START Data for this task
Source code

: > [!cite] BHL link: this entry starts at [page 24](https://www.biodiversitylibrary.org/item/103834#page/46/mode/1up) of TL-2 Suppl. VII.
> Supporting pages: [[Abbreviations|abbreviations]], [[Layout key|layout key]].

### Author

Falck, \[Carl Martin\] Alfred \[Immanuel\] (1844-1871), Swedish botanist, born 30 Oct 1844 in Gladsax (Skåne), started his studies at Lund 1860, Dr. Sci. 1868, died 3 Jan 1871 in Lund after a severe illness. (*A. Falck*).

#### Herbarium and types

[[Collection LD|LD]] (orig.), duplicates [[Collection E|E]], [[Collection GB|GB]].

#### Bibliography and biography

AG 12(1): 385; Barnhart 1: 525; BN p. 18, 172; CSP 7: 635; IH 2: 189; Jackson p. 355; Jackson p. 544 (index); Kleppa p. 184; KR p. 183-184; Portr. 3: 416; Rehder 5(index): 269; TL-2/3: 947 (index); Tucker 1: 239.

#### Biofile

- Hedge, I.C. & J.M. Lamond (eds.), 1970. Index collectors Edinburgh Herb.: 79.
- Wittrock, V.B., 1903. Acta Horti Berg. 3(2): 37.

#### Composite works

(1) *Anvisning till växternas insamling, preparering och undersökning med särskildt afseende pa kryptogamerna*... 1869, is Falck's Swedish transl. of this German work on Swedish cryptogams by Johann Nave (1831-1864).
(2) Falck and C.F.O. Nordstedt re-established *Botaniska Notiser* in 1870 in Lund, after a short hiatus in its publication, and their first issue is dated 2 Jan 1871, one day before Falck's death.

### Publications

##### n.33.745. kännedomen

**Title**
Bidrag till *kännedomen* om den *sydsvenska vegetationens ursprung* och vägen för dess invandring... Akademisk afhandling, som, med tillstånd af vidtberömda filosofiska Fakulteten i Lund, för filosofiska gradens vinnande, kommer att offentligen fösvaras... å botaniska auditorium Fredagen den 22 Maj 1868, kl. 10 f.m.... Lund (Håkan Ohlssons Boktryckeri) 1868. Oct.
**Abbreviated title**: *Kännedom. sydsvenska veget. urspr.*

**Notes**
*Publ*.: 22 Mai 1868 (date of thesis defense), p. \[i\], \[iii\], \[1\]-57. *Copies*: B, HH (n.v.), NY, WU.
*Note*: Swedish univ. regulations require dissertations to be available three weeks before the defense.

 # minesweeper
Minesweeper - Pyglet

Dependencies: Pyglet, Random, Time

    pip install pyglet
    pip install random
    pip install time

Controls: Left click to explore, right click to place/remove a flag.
END Data for this task
Go through the material and copy each line that contains "install".

- Output below -
    pip install pyglet
    pip install random
    pip install time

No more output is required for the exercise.